Running a sandboxed browser session with SELinux

This post was written on, and tested with, Fedora 30. Other distributions or releases might be a little different.

While plenty of users probably haven't used SELinux much, most will only know it as a security framework to prevent misbehaving apps and enforcing access control in Linux. If you get into the meat of it though, you can use its sweet security controls to do all sorts of Fun™ things.

Today I'm going to show you how to use SELinux to run a clean Firefox session in a sandbox.

The boring bits

SELinux is a maddeningly complex bit of technology. It's really powerful, boasts some really awesome design and is something you'll really want to learn if you want to up your security (or Linux) skills. That being said, the finer details of users, roles, types, sensitivities and categories are way beyond this post, and you don't really need to understand everything to get started!

Playing with your sandbox

The crucial command behind all of this is the sandbox command. On most SELinux-enabled systems (and certainly on Fedora), sandbox will be installed by default.
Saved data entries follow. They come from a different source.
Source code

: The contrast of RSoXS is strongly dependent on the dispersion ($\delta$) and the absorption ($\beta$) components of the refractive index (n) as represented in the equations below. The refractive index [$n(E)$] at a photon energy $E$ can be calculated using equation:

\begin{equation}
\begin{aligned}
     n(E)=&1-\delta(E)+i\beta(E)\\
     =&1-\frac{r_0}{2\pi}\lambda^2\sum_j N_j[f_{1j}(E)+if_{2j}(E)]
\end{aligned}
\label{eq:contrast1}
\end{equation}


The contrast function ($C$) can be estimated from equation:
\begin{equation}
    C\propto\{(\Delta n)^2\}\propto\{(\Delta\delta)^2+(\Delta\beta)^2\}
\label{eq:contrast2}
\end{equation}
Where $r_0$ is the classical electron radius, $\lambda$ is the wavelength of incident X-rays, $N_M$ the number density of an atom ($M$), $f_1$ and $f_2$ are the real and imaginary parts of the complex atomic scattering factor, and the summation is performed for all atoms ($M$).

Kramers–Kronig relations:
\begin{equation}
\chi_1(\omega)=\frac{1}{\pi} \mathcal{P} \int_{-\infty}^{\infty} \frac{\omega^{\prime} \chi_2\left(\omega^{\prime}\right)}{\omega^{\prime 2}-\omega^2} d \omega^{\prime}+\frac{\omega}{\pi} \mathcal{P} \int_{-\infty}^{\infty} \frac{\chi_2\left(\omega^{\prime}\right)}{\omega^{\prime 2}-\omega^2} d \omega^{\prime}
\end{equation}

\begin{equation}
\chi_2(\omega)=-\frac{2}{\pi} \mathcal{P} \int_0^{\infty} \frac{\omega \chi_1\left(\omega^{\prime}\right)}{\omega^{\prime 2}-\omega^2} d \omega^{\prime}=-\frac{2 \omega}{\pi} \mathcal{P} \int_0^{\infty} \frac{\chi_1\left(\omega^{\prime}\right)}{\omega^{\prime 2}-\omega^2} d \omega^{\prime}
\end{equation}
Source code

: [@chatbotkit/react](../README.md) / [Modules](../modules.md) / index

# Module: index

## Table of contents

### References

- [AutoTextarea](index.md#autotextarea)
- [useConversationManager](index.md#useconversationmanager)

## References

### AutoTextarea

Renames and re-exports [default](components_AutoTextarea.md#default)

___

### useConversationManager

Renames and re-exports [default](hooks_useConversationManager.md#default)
As the name implies sandbox is used to run any command in a fully user-controllable SELinux-enforced sandbox. This allows you to isolate commands/applications from the rest of your system and only grant specific permissions and capabilities. Even better, SELinux includes a handful of prebuilt sandbox types that allow access to certain critical resources.

After you install one dependency (policycoreutils-sandbox), you can even run X apps in an SELinux sandbox!

The good bit

With that context, out of the way, here's the magic command for running Firefox in an SELinux sandbox on Fedora:

sandbox -X -t sandbox_net_t -t sandbox_web_t -w 1280x1024 firefox

This runs a sandbox with its own X server (-X), allows ports required for web browsing and general network access (-t sandbox_web_t and -t sandbox_net_t) and launches firefox in a 1280x1024 window (-w 1280x1024).

This will open up a new window with a completely clean instance of Firefox that is isolated from the rest of your processes by SELinux. Note that this also means you won't be able to access any of your files (including your Firefox profile) so you will get a completely fresh session every time.

Next steps

If you find this handy, you might want to try extending this to other apps that you use where you might want to test things in clean environments or are handling files you don't entirely trust. For example, here's how to open a report.pdf from my home directory in a sandboxed PDF viewer:

sandbox -X -w 1280x1024 -i ~/report.pdf evince report.pdf

Since these commands are unwieldy and the options are app-specific, I recommend setting up some aliases for anything you use often.

There's quite a few ways to achieve sandboxed X apps these days! If SELinux/sandbox isn't right for you, you might want to check out LXC/LXD, Docker (especially with subuser) or Podman.

Now go forth and sandbox all the things!

You should also be aware that sand is coarse and rough and irritating and it gets everywhere.